Healthy Women, Healthy Economies
When women are healthy, everyone benefits. When women are supported to fully contribute to national economies, again, everyone benefits. Often, the barriers women face toward economic participation are preventable with smart policies. The Healthy Women, Healthy Economies (HWHE) toolkit provides those policies and workplace strategies for hiring entities like governments, companies, and NGOs to encourage, integrate, and retain women in the workplace.
“Policy is key”, said Martin. Merck-Brazil used the policy toolkit to find both external and internal successes around improved women’s health and participation in the workforce. Internally, Merck-Brazil increased the number of women in leadership positions from 30 percent to 43 percent over a two year period. Externally, the toolkit aided the company in their work to bring awareness to the significance of colorectal cancer and to influence government and insurance policies to include recognition of and services for colorectal cancer, where previously only breast and cervical cancer were included.

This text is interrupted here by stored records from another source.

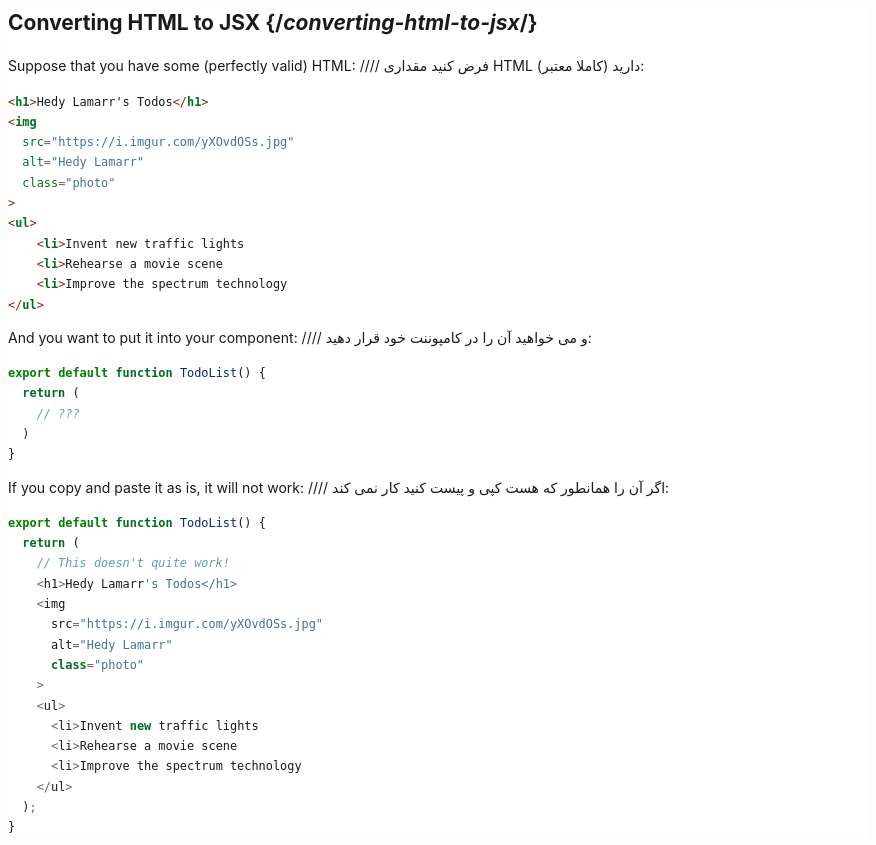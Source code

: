 ## Converting HTML to JSX {/*converting-html-to-jsx*/}

Suppose that you have some (perfectly valid) HTML:
////
فرض کنید مقداری HTML (کاملا معتبر) دارید:

```html
<h1>Hedy Lamarr's Todos</h1>
<img 
  src="https://i.imgur.com/yXOvdOSs.jpg" 
  alt="Hedy Lamarr" 
  class="photo"
>
<ul>
    <li>Invent new traffic lights
    <li>Rehearse a movie scene
    <li>Improve the spectrum technology
</ul>
```

And you want to put it into your component:
////
و می خواهید آن را در کامپوننت خود قرار دهید:

```js
export default function TodoList() {
  return (
    // ???
  )
}
```

If you copy and paste it as is, it will not work:
////
اگر آن را همانطور که هست کپی و پیست کنید کار نمی کند:


<Sandpack>

```js
export default function TodoList() {
  return (
    // This doesn't quite work!
    <h1>Hedy Lamarr's Todos</h1>
    <img 
      src="https://i.imgur.com/yXOvdOSs.jpg" 
      alt="Hedy Lamarr" 
      class="photo"
    >
    <ul>
      <li>Invent new traffic lights
      <li>Rehearse a movie scene
      <li>Improve the spectrum technology
    </ul>
  );
}
```
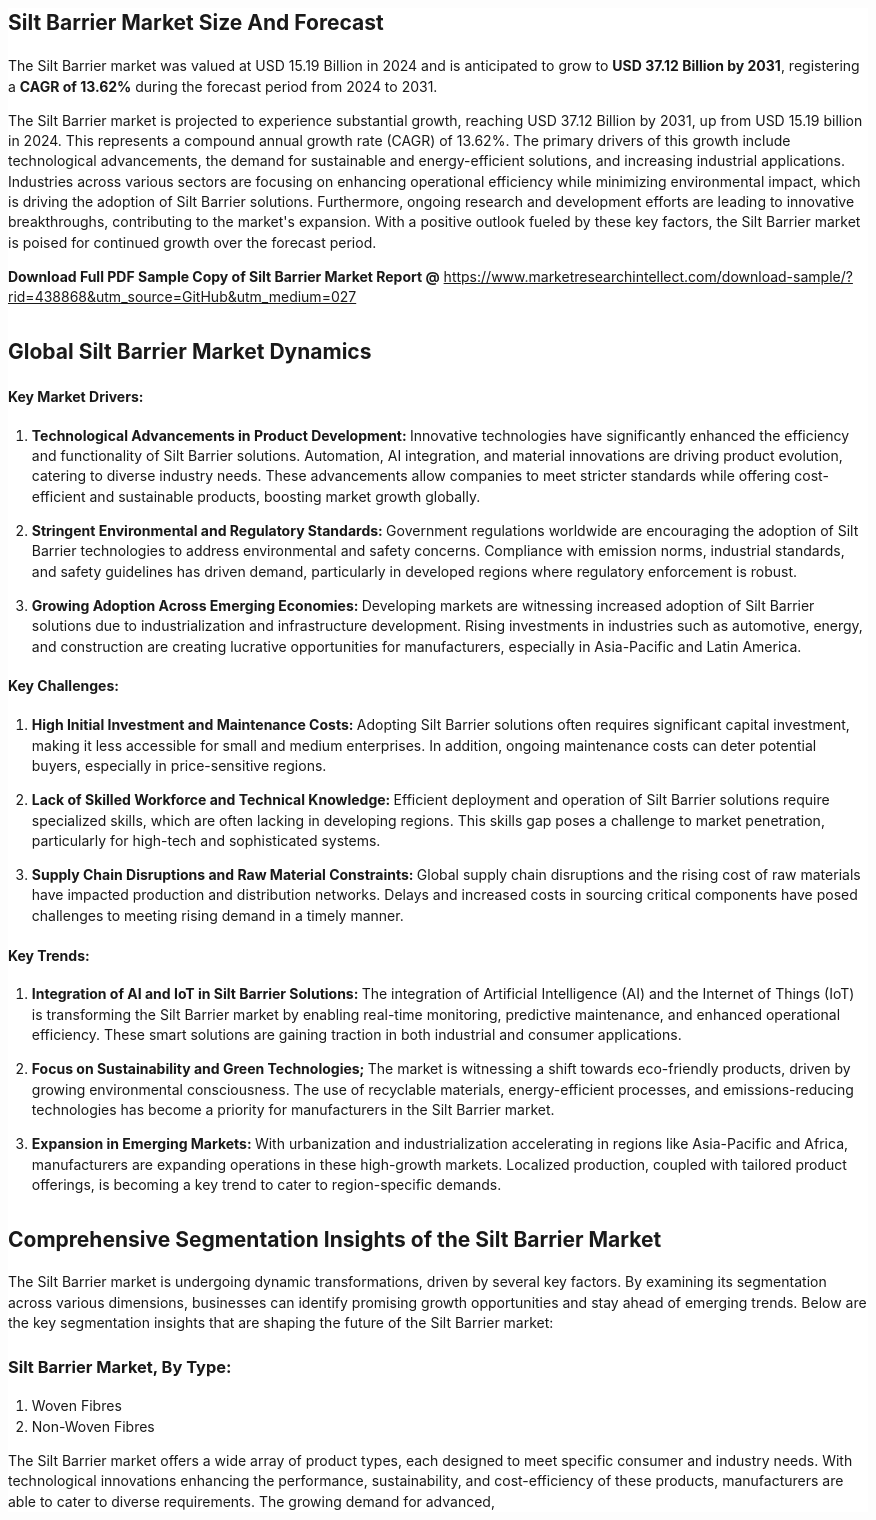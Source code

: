 <h2>Silt Barrier Market Size And Forecast</h2><p>The Silt Barrier market was valued at USD 15.19 Billion in 2024 and is anticipated to grow to <strong>USD 37.12 Billion by 2031</strong>, registering a <strong>CAGR of 13.62%</strong> during the forecast period from 2024 to 2031.</p><p>The Silt Barrier market is projected to experience substantial growth, reaching USD 37.12 Billion by 2031, up from USD 15.19 billion in 2024. This represents a compound annual growth rate (CAGR) of 13.62%. The primary drivers of this growth include technological advancements, the demand for sustainable and energy-efficient solutions, and increasing industrial applications. Industries across various sectors are focusing on enhancing operational efficiency while minimizing environmental impact, which is driving the adoption of Silt Barrier solutions. Furthermore, ongoing research and development efforts are leading to innovative breakthroughs, contributing to the market's expansion. With a positive outlook fueled by these key factors, the Silt Barrier market is poised for continued growth over the forecast period.</p><p><strong>Download Full PDF Sample Copy of Silt Barrier Market Report @</strong>&nbsp;<a href="https://www.marketresearchintellect.com/download-sample/?rid=438868&amp;utm_source=GitHub&amp;utm_medium=027">https://www.marketresearchintellect.com/download-sample/?rid=438868&amp;utm_source=GitHub&amp;utm_medium=027</a></p><h2>Global Silt Barrier Market Dynamics</h2><h4><strong>Key Market Drivers:</strong></h4><ol><li><p><strong>Technological Advancements in Product Development:&nbsp;</strong>Innovative technologies have significantly enhanced the efficiency and functionality of Silt Barrier solutions. Automation, AI integration, and material innovations are driving product evolution, catering to diverse industry needs. These advancements allow companies to meet stricter standards while offering cost-efficient and sustainable products, boosting market growth globally.</p></li><li><p><strong>Stringent Environmental and Regulatory Standards:&nbsp;</strong>Government regulations worldwide are encouraging the adoption of Silt Barrier technologies to address environmental and safety concerns. Compliance with emission norms, industrial standards, and safety guidelines has driven demand, particularly in developed regions where regulatory enforcement is robust.</p></li><li><p><strong>Growing Adoption Across Emerging Economies:&nbsp;</strong>Developing markets are witnessing increased adoption of Silt Barrier solutions due to industrialization and infrastructure development. Rising investments in industries such as automotive, energy, and construction are creating lucrative opportunities for manufacturers, especially in Asia-Pacific and Latin America.</p></li></ol><h4><strong>Key Challenges:</strong></h4><ol><li><p><strong>High Initial Investment and Maintenance Costs:&nbsp;</strong>Adopting Silt Barrier solutions often requires significant capital investment, making it less accessible for small and medium enterprises. In addition, ongoing maintenance costs can deter potential buyers, especially in price-sensitive regions.</p></li><li><p><strong>Lack of Skilled Workforce and Technical Knowledge:&nbsp;</strong>Efficient deployment and operation of Silt Barrier solutions require specialized skills, which are often lacking in developing regions. This skills gap poses a challenge to market penetration, particularly for high-tech and sophisticated systems.</p></li><li><p><strong>Supply Chain Disruptions and Raw Material Constraints:&nbsp;</strong>Global supply chain disruptions and the rising cost of raw materials have impacted production and distribution networks. Delays and increased costs in sourcing critical components have posed challenges to meeting rising demand in a timely manner.</p></li></ol><h4><strong>Key Trends:</strong></h4><ol><li><p><strong>Integration of AI and IoT in Silt Barrier Solutions:&nbsp;</strong>The integration of Artificial Intelligence (AI) and the Internet of Things (IoT) is transforming the Silt Barrier market by enabling real-time monitoring, predictive maintenance, and enhanced operational efficiency. These smart solutions are gaining traction in both industrial and consumer applications.</p></li><li><p><strong>Focus on Sustainability and Green Technologies;&nbsp;</strong>The market is witnessing a shift towards eco-friendly products, driven by growing environmental consciousness. The use of recyclable materials, energy-efficient processes, and emissions-reducing technologies has become a priority for manufacturers in the Silt Barrier market.</p></li><li><p><strong>Expansion in Emerging Markets:&nbsp;</strong>With urbanization and industrialization accelerating in regions like Asia-Pacific and Africa, manufacturers are expanding operations in these high-growth markets. Localized production, coupled with tailored product offerings, is becoming a key trend to cater to region-specific demands.</p></li></ol><div class="article-main__content" data-test-id="publishing-text-block"><h2>Comprehensive Segmentation Insights of the Silt Barrier Market</h2><p>The Silt Barrier market is undergoing dynamic transformations, driven by several key factors. By examining its segmentation across various dimensions, businesses can identify promising growth opportunities and stay ahead of emerging trends. Below are the key segmentation insights that are shaping the future of the Silt Barrier market:</p><h3><strong>Silt Barrier Market, By Type:<br /></strong></h3><ol><li>Woven Fibres<li> Non-Woven Fibres</li></ol><p>The Silt Barrier market offers a wide array of product types, each designed to meet specific consumer and industry needs. With technological innovations enhancing the performance, sustainability, and cost-efficiency of these products, manufacturers are able to cater to diverse requirements. The growing demand for advanced,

The Balancing Act and Sponsorship
“Let’s forget about 9 to 5,” said Martin. Women tend to have a double and triple burden on a day-to-day basis that inhibits a normal work schedule and has women providing unpaid work way beyond a 40 hour work week. When employers implement policies and strategies to hire, maintain, and promote women in the workforce, a woman’s juggling act of balancing career, family, and health is relieved. “Let’s leverage technology and let’s really redefine what a ‘9 to 5’ day actually looks like.”
Martin stated that there is a lack of sponsorship for women in the workforce to support their progression. “Women tend to be over-mentored and under-sponsored,” she said and went on to explain, that while a mentor can really cheer on employees and be an advocate, they don’t have the political or the social capital to pull someone forward in the organization. A sponsor has to be somebody who can “put their political and social capital on the table and pound their fists” to demand that women in the workplace are given their rightful seat at the table.